WHAT NEEDS TO BE DONE
Would you output the entries below only from the line containing "### Test Script" through the line containing "- OAuth2 token authentication", exactly as they stand and with both ends included?

RECORDS FOR THIS TASK
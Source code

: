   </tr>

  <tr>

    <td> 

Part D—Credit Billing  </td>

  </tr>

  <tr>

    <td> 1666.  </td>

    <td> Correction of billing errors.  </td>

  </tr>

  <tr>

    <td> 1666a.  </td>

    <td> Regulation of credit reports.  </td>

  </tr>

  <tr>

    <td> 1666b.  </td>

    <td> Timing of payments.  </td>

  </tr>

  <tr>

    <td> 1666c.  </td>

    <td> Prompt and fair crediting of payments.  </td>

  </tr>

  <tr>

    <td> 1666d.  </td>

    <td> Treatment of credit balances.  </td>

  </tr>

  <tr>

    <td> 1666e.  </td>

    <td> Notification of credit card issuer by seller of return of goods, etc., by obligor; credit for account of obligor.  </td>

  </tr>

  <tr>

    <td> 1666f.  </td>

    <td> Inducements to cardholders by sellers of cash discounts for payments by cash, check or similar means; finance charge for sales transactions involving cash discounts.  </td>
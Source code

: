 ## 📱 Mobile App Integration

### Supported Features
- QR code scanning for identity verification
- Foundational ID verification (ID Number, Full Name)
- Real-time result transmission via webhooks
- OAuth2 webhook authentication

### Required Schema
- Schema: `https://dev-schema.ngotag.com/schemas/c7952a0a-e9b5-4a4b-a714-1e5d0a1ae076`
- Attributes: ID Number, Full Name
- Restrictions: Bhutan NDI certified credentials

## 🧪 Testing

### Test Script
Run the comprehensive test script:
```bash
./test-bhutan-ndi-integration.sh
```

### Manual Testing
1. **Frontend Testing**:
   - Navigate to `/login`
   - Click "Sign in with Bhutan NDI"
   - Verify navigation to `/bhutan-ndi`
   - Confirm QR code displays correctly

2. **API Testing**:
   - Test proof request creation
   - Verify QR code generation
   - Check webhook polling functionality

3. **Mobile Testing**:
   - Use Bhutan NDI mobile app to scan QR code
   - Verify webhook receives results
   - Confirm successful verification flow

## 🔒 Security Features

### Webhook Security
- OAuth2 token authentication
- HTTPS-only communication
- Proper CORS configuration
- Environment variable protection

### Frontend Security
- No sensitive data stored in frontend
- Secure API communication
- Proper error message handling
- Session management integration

EXPECTED ANSWER
### Test Script
Run the comprehensive test script:
```bash
./test-bhutan-ndi-integration.sh
```

### Manual Testing
1. **Frontend Testing**:
   - Navigate to `/login`
   - Click "Sign in with Bhutan NDI"
   - Verify navigation to `/bhutan-ndi`
   - Confirm QR code displays correctly

2. **API Testing**:
   - Test proof request creation
   - Verify QR code generation
   - Check webhook polling functionality

3. **Mobile Testing**:
   - Use Bhutan NDI mobile app to scan QR code
   - Verify webhook receives results
   - Confirm successful verification flow

## 🔒 Security Features

### Webhook Security
- OAuth2 token authentication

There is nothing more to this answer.